(Beginning of SUPPLIED RECORDS)
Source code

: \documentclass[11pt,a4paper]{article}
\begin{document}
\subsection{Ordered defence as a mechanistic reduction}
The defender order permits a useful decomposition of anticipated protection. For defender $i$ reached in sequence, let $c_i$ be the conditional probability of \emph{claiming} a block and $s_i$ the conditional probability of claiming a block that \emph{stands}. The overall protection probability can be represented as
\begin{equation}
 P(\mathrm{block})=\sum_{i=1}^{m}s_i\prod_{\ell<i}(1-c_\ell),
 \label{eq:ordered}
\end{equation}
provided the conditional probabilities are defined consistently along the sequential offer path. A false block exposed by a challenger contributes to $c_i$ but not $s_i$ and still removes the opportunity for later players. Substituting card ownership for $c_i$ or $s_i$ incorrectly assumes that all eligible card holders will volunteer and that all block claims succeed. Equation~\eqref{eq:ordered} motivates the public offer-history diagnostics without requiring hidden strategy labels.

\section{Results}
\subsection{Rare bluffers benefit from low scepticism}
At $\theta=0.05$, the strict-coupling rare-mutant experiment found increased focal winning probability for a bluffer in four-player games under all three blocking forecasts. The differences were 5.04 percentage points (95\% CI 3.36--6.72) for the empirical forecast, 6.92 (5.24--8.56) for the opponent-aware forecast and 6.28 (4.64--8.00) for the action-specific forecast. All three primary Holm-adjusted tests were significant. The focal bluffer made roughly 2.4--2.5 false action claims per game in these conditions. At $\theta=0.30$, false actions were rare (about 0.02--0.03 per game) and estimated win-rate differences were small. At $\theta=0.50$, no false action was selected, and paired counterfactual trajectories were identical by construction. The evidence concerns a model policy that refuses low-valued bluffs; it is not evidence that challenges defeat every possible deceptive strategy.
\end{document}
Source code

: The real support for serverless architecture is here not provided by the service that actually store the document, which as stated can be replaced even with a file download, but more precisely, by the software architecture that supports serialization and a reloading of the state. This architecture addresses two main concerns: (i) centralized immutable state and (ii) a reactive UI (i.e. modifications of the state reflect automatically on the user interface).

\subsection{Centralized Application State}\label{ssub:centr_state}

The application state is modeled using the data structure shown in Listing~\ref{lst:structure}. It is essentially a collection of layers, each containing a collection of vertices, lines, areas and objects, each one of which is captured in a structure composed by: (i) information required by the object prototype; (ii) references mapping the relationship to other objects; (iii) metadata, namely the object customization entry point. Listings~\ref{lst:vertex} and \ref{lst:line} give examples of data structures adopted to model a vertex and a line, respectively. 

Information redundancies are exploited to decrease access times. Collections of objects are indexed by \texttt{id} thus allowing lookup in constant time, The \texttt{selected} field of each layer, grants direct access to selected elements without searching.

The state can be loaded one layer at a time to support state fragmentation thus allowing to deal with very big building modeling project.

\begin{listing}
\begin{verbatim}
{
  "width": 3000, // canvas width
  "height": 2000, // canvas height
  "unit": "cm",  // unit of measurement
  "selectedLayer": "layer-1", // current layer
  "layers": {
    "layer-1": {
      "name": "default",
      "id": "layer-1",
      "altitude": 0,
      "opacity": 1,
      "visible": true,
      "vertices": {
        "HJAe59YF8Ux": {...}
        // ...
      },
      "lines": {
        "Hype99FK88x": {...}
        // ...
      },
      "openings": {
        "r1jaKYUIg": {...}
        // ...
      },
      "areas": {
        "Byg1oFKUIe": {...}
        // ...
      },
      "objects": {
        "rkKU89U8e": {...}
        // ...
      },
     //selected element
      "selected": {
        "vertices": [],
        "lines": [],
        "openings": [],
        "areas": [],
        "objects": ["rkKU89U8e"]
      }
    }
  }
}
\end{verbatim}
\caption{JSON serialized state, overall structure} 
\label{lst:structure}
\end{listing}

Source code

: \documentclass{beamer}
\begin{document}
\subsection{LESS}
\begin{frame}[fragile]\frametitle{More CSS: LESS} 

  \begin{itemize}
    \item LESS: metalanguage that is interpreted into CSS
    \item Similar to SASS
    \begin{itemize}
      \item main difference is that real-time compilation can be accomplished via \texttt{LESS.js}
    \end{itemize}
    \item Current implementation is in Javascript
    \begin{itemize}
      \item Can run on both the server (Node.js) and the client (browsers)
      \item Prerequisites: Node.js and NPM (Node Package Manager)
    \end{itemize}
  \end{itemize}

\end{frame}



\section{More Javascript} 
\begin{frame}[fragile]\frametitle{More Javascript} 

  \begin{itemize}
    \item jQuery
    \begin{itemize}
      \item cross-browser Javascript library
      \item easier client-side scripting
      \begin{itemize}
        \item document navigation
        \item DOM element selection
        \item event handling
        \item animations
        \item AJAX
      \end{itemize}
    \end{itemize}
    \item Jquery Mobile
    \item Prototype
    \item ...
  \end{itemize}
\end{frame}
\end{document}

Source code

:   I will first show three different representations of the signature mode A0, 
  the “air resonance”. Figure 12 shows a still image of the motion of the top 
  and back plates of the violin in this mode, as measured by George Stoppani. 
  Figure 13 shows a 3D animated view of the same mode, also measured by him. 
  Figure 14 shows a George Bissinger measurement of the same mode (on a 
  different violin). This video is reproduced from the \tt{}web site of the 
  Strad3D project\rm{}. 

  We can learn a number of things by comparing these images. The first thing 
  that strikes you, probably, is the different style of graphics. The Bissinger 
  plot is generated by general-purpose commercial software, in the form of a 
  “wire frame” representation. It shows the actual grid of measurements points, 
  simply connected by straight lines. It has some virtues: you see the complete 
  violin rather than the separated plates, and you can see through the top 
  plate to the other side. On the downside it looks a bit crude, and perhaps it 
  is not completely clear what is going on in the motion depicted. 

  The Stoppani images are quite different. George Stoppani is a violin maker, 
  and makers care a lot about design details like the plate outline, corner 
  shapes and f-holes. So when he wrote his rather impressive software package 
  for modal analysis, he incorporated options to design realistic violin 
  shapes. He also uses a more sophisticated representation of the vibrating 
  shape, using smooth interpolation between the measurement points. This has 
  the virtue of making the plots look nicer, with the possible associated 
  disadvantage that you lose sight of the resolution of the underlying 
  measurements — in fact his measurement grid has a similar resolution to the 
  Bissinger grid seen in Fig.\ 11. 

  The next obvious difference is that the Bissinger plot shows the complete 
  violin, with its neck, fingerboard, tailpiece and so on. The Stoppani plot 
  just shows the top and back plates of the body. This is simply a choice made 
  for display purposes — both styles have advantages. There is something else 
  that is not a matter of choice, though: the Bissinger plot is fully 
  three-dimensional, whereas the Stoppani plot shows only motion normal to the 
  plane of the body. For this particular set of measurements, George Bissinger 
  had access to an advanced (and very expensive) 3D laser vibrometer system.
(End of SUPPLIED RECORDS)
> **TASK GOAL**
Tally the lines in the listing that contain the string "possible", then report that tally alone.

> **TASK RESULT**
2